As you may know, I have an interest in the American presidency as a cult and in the president as an object of idolatry. I am writing a book about the subject. So I was amused when Donald Trump’s perfervid votaries at that ghastly clown show down in Orlando actually went so far as to set up a golden idol of the man for public veneration — I’m starting to feel like they are trolling me personally, but it’ll be a funny footnote in the book.

Of course, the Trump idol was fake gold, and it was made in Mexico — which is to say, it was only four bankruptcy proceedings away from being the Trumpiest thing imaginable. When the alien archeologists sift through the ruins of our civilization at some time in the future, I hope they discover the golden Trump idol, which may help them to understand where we went wrong as a species.

(Maybe the chimpanzees or some other cousins will have stepped up by then.)

Trump presents himself as an outsider, but, in truth, he always fit in pretty well in Washington, D.C., a city that is packed to the rafters with elderly mediocrities who had rich parents. Trump’s godlike conception of the presidency is bipartisan Washington orthodoxy, and his nationalist/neo-mercantilist views are a lot more like Joe Biden’s than anybody in either camp would care to admit.

Even the Caligula-by-way-of-Versace frescoed ceilings in Trump’s noncy Manhattan apartment have their Washington equivalent. I refer, of course, to The Apotheosis of George Washington, painted on the inside of the Capitol dome by Constantino Brumidi, who honed his pious craft for years in the service of Pope Gregory XVI. Like the golden idol of Trump, The Apotheosis of George Washington expresses in immediate visual form precisely what is wrong — what is worst — in our political culture.

I understand that, because of the events of January 6, I am not supposed to talk about how much I detest Washington, our nation’s hideous capital city, and that I am especially expected to avoid vituperation against the Capitol itself. It surely is bad form to keep making jokes about my desire to endow an architecture scholarship in memory of General Robert Ross, the British commander who burned Washington in 1814. But there is an ideology and, indeed, a theology in the monumental ugliness of Washington, and it is worth understanding.
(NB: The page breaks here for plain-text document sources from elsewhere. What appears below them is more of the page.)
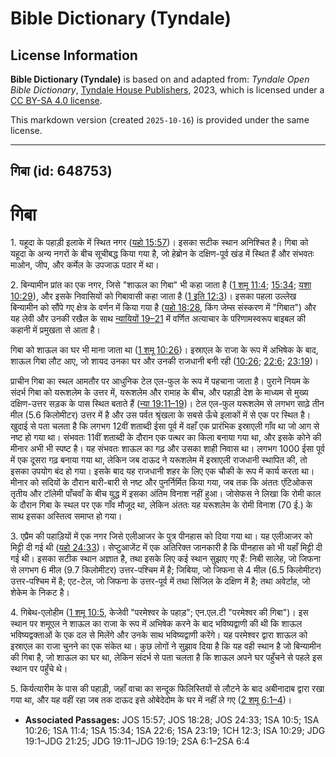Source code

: # Bible Dictionary (Tyndale)

## License Information

**Bible Dictionary (Tyndale)** is based on and adapted from: _Tyndale Open Bible Dictionary_, [Tyndale House Publishers](https://tyndaleopenresources.com/), 2023, which is licensed under a [CC BY-SA 4.0 license](https://creativecommons.org/licenses/by-sa/4.0/legalcode.en).

This markdown version (created `2025-10-16`) is provided under the same license.



--------------------------------

## गिबा (id: 648753)

गिबा
====

1\. यहूदा के पहाड़ी इलाके में स्थित नगर ([यहो 15:57](https://ref.ly/Josh15:57))। इसका सटीक स्थान अनिश्चित है। गिबा को यहूदा के अन्य नगरों के बीच सूचीबद्ध किया गया है, जो हेब्रोन के दक्षिण\-पूर्व खंड में स्थित हैं और संभवतः माओन, जीप, और कर्मेल के उपजाऊ पठार में था।

2\. बिन्यामीन प्रांत का एक नगर, जिसे "शाऊल का गिबा" भी कहा जाता है ([1 शमू 11:4](https://ref.ly/1Sam11:4); [15:34](https://ref.ly/1Sam15:34); [यशा 10:29](https://ref.ly/Isa10:29)), और इसके निवासियों को गिबावासी कहा जाता है ([1 इति 12:3](https://ref.ly/1Chr12:3))। इसका पहला उल्लेख बिन्यामीन को सौंपे गए क्षेत्र के वर्णन में किया गया है ([यहो 18:28](https://ref.ly/Josh18:28), किंग जेम्स संस्करण में "गिबात") और यह लेवी और उनकी रखैल के साथ [न्यायियों 19–21](https://ref.ly/Judg19:1-Judg21:25) में वर्णित अत्याचार के परिणामस्वरूप बाइबल की कहानी में प्रमुखता से आता है। 

गिबा को शाऊल का घर भी माना जाता था ([1 शमू 10:26](https://ref.ly/1Sam10:26))। इस्राएल के राजा के रूप में अभिषेक के बाद, शाऊल गिबा लौट आए, जो शायद उनका घर और उनकी राजधानी बनी रही ([10:26](https://ref.ly/1Sam10:26); [22:6](https://ref.ly/1Sam22:6); [23:19](https://ref.ly/1Sam23:19))।

प्राचीन गिबा का स्थल आमतौर पर आधुनिक टेल एल\-फुल के रूप में पहचाना जाता है। पुराने नियम के संदर्भ गिबा को यरूशलेम के उत्तर में, यरूशलेम और रामाह के बीच, और पहाड़ी देश के माध्यम से मुख्य दक्षिण\-उत्तर सड़क के पास स्थित बताते हैं ([न्या 19:11–19](https://ref.ly/Judg19:11-Judg19:19))। टेल एल\-फुल यरूशलेम से लगभग साढ़े तीन मील (5\.6 किलोमीटर) उत्तर में है और उस पर्वत श्रृंखला के सबसे ऊँचे इलाकों में से एक पर स्थित है। खुदाई से पता चलता है कि लगभग 12वीं शताब्दी ईसा पूर्व में वहाँ एक प्रारंभिक इस्राएली गाँव था जो आग से नष्ट हो गया था। संभवतः 11वीं शताब्दी के दौरान एक पत्थर का किला बनाया गया था, और इसके कोने की मीनार अभी भी स्पष्ट है। यह संभवतः शाऊल का गढ़ और उसका शाही निवास था। लगभग 1000 ईसा पूर्व में एक दूसरा गढ़ बनाया गया था, लेकिन जब दाऊद ने यरूशलेम में इस्राएली राजधानी स्थापित की, तो इसका उपयोग बंद हो गया। इसके बाद यह राजधानी शहर के लिए एक चौकी के रूप में कार्य करता था। मीनार को सदियों के दौरान बारी\-बारी से नष्ट और पुनर्निर्मित किया गया, जब तक कि अंततः एंटिओकस तृतीय और टॉलेमी पाँचवाँ के बीच युद्ध में इसका अंतिम विनाश नहीं हुआ। जोसेफस ने लिखा कि रोमी काल के दौरान गिबा के स्थल पर एक गाँव मौजूद था, लेकिन अंततः यह यरूशलेम के रोमी विनाश (70 ई.) के साथ इसका अस्तित्व समाप्त हो गया।

3\. एप्रैम की पहाड़ियों में एक नगर जिसे एलीआजर के पुत्र पीनहास को दिया गया था। यह एलीआजर को मिट्टी दी गई थी ([यहो 24:33](https://ref.ly/Josh24:33))। सेप्टुआजेंट में एक अतिरिक्त जानकारी है कि पीनहास को भी यहाँ मिट्टी दी गई थी। इसका सटीक स्थान अज्ञात है, तथा इसके लिए कई स्थान सुझाए गए हैं: निबी सालेह, जो जिफना से लगभग 6 मील (9\.7 किलोमीटर) उत्तर\-पश्चिम में है; जिबिया, जो जिफना से 4 मील (6\.5 किलोमीटर) उत्तर\-पश्चिम में है; एट\-टेल, जो जिफना के उत्तर\-पूर्व में तथा सिंजिल के दक्षिण में है; तथा अवेर्टाह, जो शेकेम के निकट है।

4\. गिबेथ\-एलोहीम ([1 शमू 10:5](https://ref.ly/1Sam10:5), केजेवी "परमेश्वर के पहाड़"; एन.एल.टी "परमेश्वर की गिबा")। इस स्थान पर शमूएल ने शाऊल का राजा के रूप में अभिषेक करने के बाद भविष्यद्वाणी की थी कि शाऊल भविष्यद्वक्ताओं के एक दल से मिलेंगे और उनके साथ भविष्यद्वाणी करेंगे। यह परमेश्वर द्वारा शाऊल को इस्राएल का राजा चुनने का एक संकेत था। कुछ लोगों ने सुझाव दिया है कि यह वही स्थान है जो बिन्यामीन की गिबा है, जो शाऊल का घर था, लेकिन संदर्भ से पता चलता है कि शाऊल अपने घर पहुँचने से पहले इस स्थान पर पहुँचे थे।

5\. किर्यत्यारीम के पास की पहाड़ी, जहाँ वाचा का सन्दूक फिलिस्तियों से लौटने के बाद अबीनादाब द्वारा रखा गया था, और यह वहीं रहा जब तक दाऊद इसे ओबेदेदोम के घर में नहीं ले गए ([2 शमू 6:1–4](https://ref.ly/2Sam6:1-2Sam6:4))।

* **Associated Passages:** JOS 15:57; JOS 18:28; JOS 24:33; 1SA 10:5; 1SA 10:26; 1SA 11:4; 1SA 15:34; 1SA 22:6; 1SA 23:19; 1CH 12:3; ISA 10:29; JDG 19:1–JDG 21:25; JDG 19:11–JDG 19:19; 2SA 6:1–2SA 6:4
George Washington was venerated during his own lifetime and immediately thereafter with religious language, particularly with pagan religious imagery. And so it is in that sense appropriate that his apotheosis is depicted on the Capitol, under the dome of which Christian worship services were conducted in the early days of the republic. Those services were Protestant in character, but Brumidi’s work is entirely Catholic in its aesthetic sensibility, in part inspired by the Apotheosis of St. Genevieve at the Panthéon in Paris.

But there is some political tension in the choice of site. The Capitol is the seat of legislative power, but it is the executive, not any lawmaker, who is elevated to the heavens there. S. D. Wyeth, a chronicler of the “federal city” in the 19th century, described the work shortly after its completion:

Washington, the Saviour of his Country, apotheosized, appears seated in majesty. On his right is the Goddess of Liberty, and on his left is a winged idealization of Victory and Fame — sounding a trumpet, and in triumph displaying the victor’s palm.

Before the three, forming a semicircle, are thirteen female figures. The head of each is crowned with a star. They hold up a ribbon banner on which is inscribed, E Pluribus Unum.

These figures represent the thirteen sister States of Delaware, Pennsylvania, New Jersey, Georgia, Connecticut, Massachusetts, Maryland, South Carolina, New Hampshire, Virginia, New York, North Carolina and Rhode Island — the original British colonies — that fought, and bled, and conquered — winning freedom, and the right to sing and shout the glad “morning hymn” announcing the coming dawn of man’s Millennial Day.

This should if nothing else help to establish that the cultic character of this and other images is not the result of the 21st-century reader projecting his contemporary secular mindset back onto what was only an affectation of artistic style that was fashionable in the 18th and 19th centuries. “Man’s Millennial Day” is a Christian or pseudo-Christian apocalyptic religious proposition, not an extract from the conventional democratic discourse. Others read even more into the work than Wyeth did, for example noting that the goddesses representing the Confederate states then at war with the Union have their backs turned to Washington. Here, the identity of the founding father with the nation itself is once again reiterated: To turn one’s back on the United States of America is not only to reject a political arrangement but to reject a deity — treason, yes, but also apostasy.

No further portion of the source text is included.